- Task objective
Give back the whole listing exactly as written, pictures excluded.
______
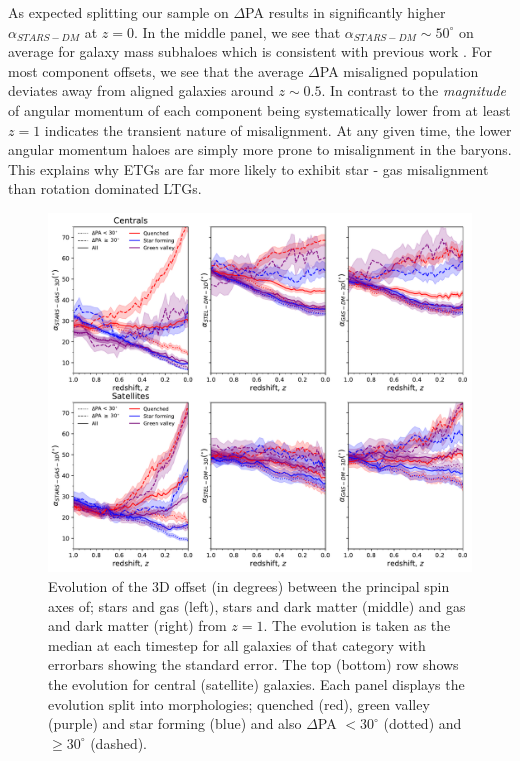 \documentclass[fleqn,usenatbib]{mnras}
\begin{document}
As expected splitting our sample on $\Delta$PA results in significantly higher $\alpha_{STARS - DM}$ at $z = 0$. In the middle panel, we see that $\alpha_{STARS - DM} \sim 50^{\circ}$ on average for galaxy mass subhaloes which is consistent with previous work \citep[e.g. see;][]{chisari+17}. For most component offsets, we see that the average $\Delta$PA misaligned population deviates away from aligned galaxies around $z \sim 0.5$. In contrast to the \textit{magnitude} of angular momentum of each component being systematically lower from at least $z = 1$ indicates the transient nature of misalignment. At any given time, the lower angular momentum haloes are simply more prone to misalignment in the baryons. This explains why ETGs are far more likely to exhibit star - gas misalignment than rotation dominated LTGs. 

\begin{figure}
	\includegraphics[width=\linewidth]{tng_results/3D_pa_evo_cen_sat.pdf}
    \caption{Evolution of the 3D offset (in degrees) between the principal spin axes of; stars and gas (left), stars and dark matter (middle) and gas and dark matter (right) from $z=1$. The evolution is taken as the median at each timestep for all galaxies of that category with errorbars showing the standard error. The top (bottom) row shows the evolution for central (satellite) galaxies. Each panel displays the evolution split into morphologies; quenched (red), green valley (purple) and star forming (blue) and also $\Delta$PA $< 30^{\circ}$ (dotted) and $\geq 30^{\circ}$ (dashed).}
    \label{fig:3D_alpha_evo}
\end{figure}
\end{document}
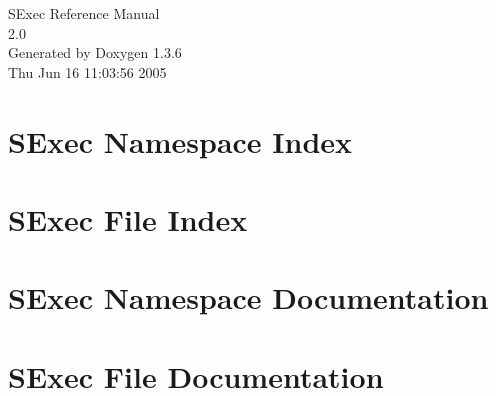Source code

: \documentclass[a4paper]{book}
\begin{document}
\begin{titlepage}
\vspace*{7cm}
\begin{center}
{\Large SExec Reference Manual\\[1ex]\large 2.0 }\\
\vspace*{1cm}
{\large Generated by Doxygen 1.3.6}\\
\vspace*{0.5cm}
{\small Thu Jun 16 11:03:56 2005}\\
\end{center}
\end{titlepage}
\clearemptydoublepage
{}
\tableofcontents
\clearemptydoublepage
{}
\chapter{SExec Namespace Index}

\chapter{SExec File Index}

\chapter{SExec Namespace Documentation}

\chapter{SExec File Documentation}





\printindex
\end{document}
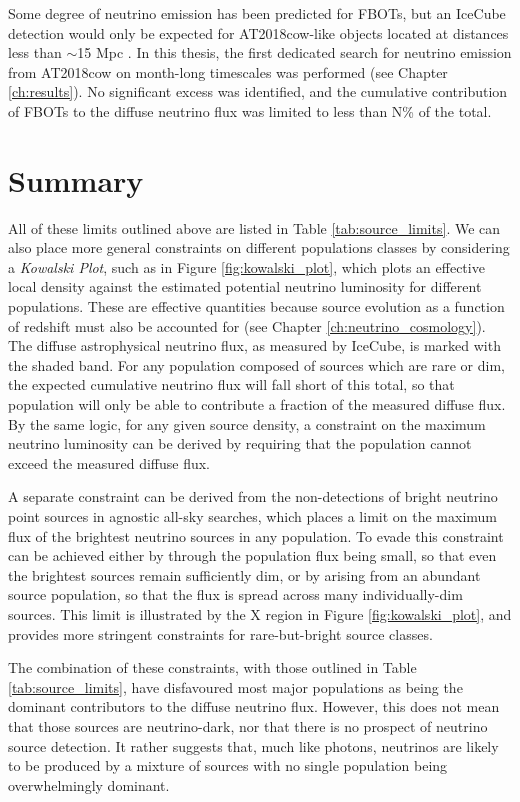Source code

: Some degree of neutrino emission has been predicted for FBOTs, but an IceCube detection would only be expected for AT2018cow-like objects located at distances less than $\sim$15 Mpc . In this thesis, the first dedicated search for neutrino emission from AT2018cow on month-long timescales was performed (see Chapter \ref{ch:results}). No significant excess was identified, and the cumulative contribution of FBOTs to the diffuse neutrino flux was limited to less than N\% of the total.

\section{Summary}

All of these limits outlined above are listed in Table \ref{tab:source_limits}. We can also place more general constraints on different populations classes by considering a \emph{Kowalski Plot}, such as in Figure \ref{fig:kowalski_plot}, which plots an effective local density against the estimated potential neutrino luminosity for different populations. These are effective quantities because source evolution as a function of redshift must also be accounted for (see Chapter \ref{ch:neutrino_cosmology}). The diffuse astrophysical neutrino flux, as measured by IceCube, is marked with the shaded band. For any population composed of sources which are rare or dim, the expected cumulative neutrino flux will fall short of this total, so that population will only be able to contribute a fraction of the measured diffuse flux. By the same logic, for any given source density, a constraint on the maximum neutrino luminosity can be derived by requiring that the population cannot exceed the measured diffuse flux.

A separate constraint can be derived from the non-detections of bright neutrino point sources in agnostic all-sky searches\cite{ic_ps_10_yr}, which places a limit on the maximum flux of the brightest neutrino sources in any population. To evade this constraint can be achieved either by through the population flux being small, so that even the brightest sources remain sufficiently dim, or by arising from an abundant source population, so that the flux is spread across many individually-dim sources. This limit is illustrated by the X region in Figure \ref{fig:kowalski_plot}, and provides more stringent constraints for rare-but-bright source classes.

The combination of these constraints, with those outlined in Table \ref{tab:source_limits}, have disfavoured most major populations as being the dominant contributors to the diffuse neutrino flux. However, this does not mean that those sources are neutrino-dark, nor that there is no prospect of neutrino source detection. It rather suggests that, much like photons, neutrinos are likely to be produced by a mixture of sources with no single population being overwhelmingly dominant.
______
- Solved exercise
 \documentclass[fleqn,usenatbib]{mnras}
\begin{document}
As expected splitting our sample on $\Delta$PA results in significantly higher $\alpha_{STARS - DM}$ at $z = 0$. In the middle panel, we see that $\alpha_{STARS - DM} \sim 50^{\circ}$ on average for galaxy mass subhaloes which is consistent with previous work \citep[e.g. see;][]{chisari+17}. For most component offsets, we see that the average $\Delta$PA misaligned population deviates away from aligned galaxies around $z \sim 0.5$. In contrast to the \textit{magnitude} of angular momentum of each component being systematically lower from at least $z = 1$ indicates the transient nature of misalignment. At any given time, the lower angular momentum haloes are simply more prone to misalignment in the baryons. This explains why ETGs are far more likely to exhibit star - gas misalignment than rotation dominated LTGs. 

\begin{figure}
	\includegraphics[width=\linewidth]{tng_results/3D_pa_evo_cen_sat.pdf}
    \caption{Evolution of the 3D offset (in degrees) between the principal spin axes of; stars and gas (left), stars and dark matter (middle) and gas and dark matter (right) from $z=1$. The evolution is taken as the median at each timestep for all galaxies of that category with errorbars showing the standard error. The top (bottom) row shows the evolution for central (satellite) galaxies. Each panel displays the evolution split into morphologies; quenched (red), green valley (purple) and star forming (blue) and also $\Delta$PA $< 30^{\circ}$ (dotted) and $\geq 30^{\circ}$ (dashed).}
    \label{fig:3D_alpha_evo}
\end{figure}
\end{document}
Source code

: \documentclass[a4paper]{book}
\begin{document}
\begin{titlepage}
\vspace*{7cm}
\begin{center}
{\Large SExec Reference Manual\\[1ex]\large 2.0 }\\
\vspace*{1cm}
{\large Generated by Doxygen 1.3.6}\\
\vspace*{0.5cm}
{\small Thu Jun 16 11:03:56 2005}\\
\end{center}
\end{titlepage}
\clearemptydoublepage
{}
\tableofcontents
\clearemptydoublepage
{}
\chapter{SExec Namespace Index}

\chapter{SExec File Index}

\chapter{SExec Namespace Documentation}

\chapter{SExec File Documentation}





\printindex
\end{document}
Source code

: Some degree of neutrino emission has been predicted for FBOTs, but an IceCube detection would only be expected for AT2018cow-like objects located at distances less than $\sim$15 Mpc . In this thesis, the first dedicated search for neutrino emission from AT2018cow on month-long timescales was performed (see Chapter \ref{ch:results}). No significant excess was identified, and the cumulative contribution of FBOTs to the diffuse neutrino flux was limited to less than N\% of the total.

\section{Summary}

All of these limits outlined above are listed in Table \ref{tab:source_limits}. We can also place more general constraints on different populations classes by considering a \emph{Kowalski Plot}, such as in Figure \ref{fig:kowalski_plot}, which plots an effective local density against the estimated potential neutrino luminosity for different populations. These are effective quantities because source evolution as a function of redshift must also be accounted for (see Chapter \ref{ch:neutrino_cosmology}). The diffuse astrophysical neutrino flux, as measured by IceCube, is marked with the shaded band. For any population composed of sources which are rare or dim, the expected cumulative neutrino flux will fall short of this total, so that population will only be able to contribute a fraction of the measured diffuse flux. By the same logic, for any given source density, a constraint on the maximum neutrino luminosity can be derived by requiring that the population cannot exceed the measured diffuse flux.

A separate constraint can be derived from the non-detections of bright neutrino point sources in agnostic all-sky searches\cite{ic_ps_10_yr}, which places a limit on the maximum flux of the brightest neutrino sources in any population. To evade this constraint can be achieved either by through the population flux being small, so that even the brightest sources remain sufficiently dim, or by arising from an abundant source population, so that the flux is spread across many individually-dim sources. This limit is illustrated by the X region in Figure \ref{fig:kowalski_plot}, and provides more stringent constraints for rare-but-bright source classes.

The combination of these constraints, with those outlined in Table \ref{tab:source_limits}, have disfavoured most major populations as being the dominant contributors to the diffuse neutrino flux. However, this does not mean that those sources are neutrino-dark, nor that there is no prospect of neutrino source detection. It rather suggests that, much like photons, neutrinos are likely to be produced by a mixture of sources with no single population being overwhelmingly dominant.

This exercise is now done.